Toxicological analysis on EGFR Protein Inhibitors (Clerodane) using TOPKAT analysis.

Abstract

The epidermal growth factor receptor (EGFR) is under investigation as a therapeutic target for cancers. Lung cancer cell lines are variably dependent on autocrine stimulation of EGFR since it has a role in signal transduction .We therefore examined the effects of a selective EGFR tyrosine kinase inhibitor Clerodane. Clerodane molecule was used as an inhibitor for EGFR and it was extracted from Tinospora cordifoli(common name-Guduchi).
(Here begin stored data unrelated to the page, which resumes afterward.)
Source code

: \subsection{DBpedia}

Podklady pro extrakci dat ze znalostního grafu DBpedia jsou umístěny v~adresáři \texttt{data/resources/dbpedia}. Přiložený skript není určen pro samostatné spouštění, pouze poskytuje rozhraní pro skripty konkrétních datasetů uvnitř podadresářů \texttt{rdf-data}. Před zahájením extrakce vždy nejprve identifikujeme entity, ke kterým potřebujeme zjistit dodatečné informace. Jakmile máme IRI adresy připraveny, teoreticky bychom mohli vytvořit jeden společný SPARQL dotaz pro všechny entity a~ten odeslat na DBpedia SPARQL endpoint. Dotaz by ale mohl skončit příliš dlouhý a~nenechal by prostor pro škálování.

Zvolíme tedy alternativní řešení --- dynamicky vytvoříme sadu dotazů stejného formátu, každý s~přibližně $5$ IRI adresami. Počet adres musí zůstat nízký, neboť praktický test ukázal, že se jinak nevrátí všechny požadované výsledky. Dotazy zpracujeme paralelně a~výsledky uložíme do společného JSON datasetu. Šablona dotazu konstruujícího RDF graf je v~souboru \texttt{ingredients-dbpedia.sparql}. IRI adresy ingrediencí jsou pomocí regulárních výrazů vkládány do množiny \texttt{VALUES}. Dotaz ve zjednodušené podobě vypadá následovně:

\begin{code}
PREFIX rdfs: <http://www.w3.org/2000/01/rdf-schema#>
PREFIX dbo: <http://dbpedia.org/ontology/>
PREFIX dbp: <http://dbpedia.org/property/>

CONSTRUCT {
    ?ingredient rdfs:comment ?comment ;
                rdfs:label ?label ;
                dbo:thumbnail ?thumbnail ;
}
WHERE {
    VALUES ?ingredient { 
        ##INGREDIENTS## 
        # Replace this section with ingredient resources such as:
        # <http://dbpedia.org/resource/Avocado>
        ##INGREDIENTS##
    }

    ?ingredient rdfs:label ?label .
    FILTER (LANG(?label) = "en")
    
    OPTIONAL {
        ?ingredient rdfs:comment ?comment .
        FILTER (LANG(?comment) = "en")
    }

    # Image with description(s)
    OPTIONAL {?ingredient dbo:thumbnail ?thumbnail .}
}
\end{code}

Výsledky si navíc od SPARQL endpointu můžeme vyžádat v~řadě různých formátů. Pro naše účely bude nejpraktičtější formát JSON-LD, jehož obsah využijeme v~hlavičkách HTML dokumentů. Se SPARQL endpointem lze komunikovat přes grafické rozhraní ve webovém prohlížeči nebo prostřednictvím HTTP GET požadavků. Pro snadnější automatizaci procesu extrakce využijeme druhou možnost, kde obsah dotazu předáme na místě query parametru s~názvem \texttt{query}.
These compounds after docking with EGFR protein were found to possess good energy score and also highly inhibited the protein molecule showed anticancer activity on EGFR. Clerodane highly inhibited the protein EGFR at the position of ARG 231 & CYS 224 . ADME properties of  Clerodane by using ADME tool of TOPKAT (DS 2.5) and the Pharmacokinetics results for Clerodone molecule indicated that molecule is non toxic effect to female mouse and female rat (Norms per NTP carcinogenicity). Moreover, as per Food and Drug Administration carcinogenicity value, there is no toxic effect on male rat and male mouse. The pharmacokinetic results showed normal absorption rate, solubility, heptotoxicity, CYP2D6 and PPB values.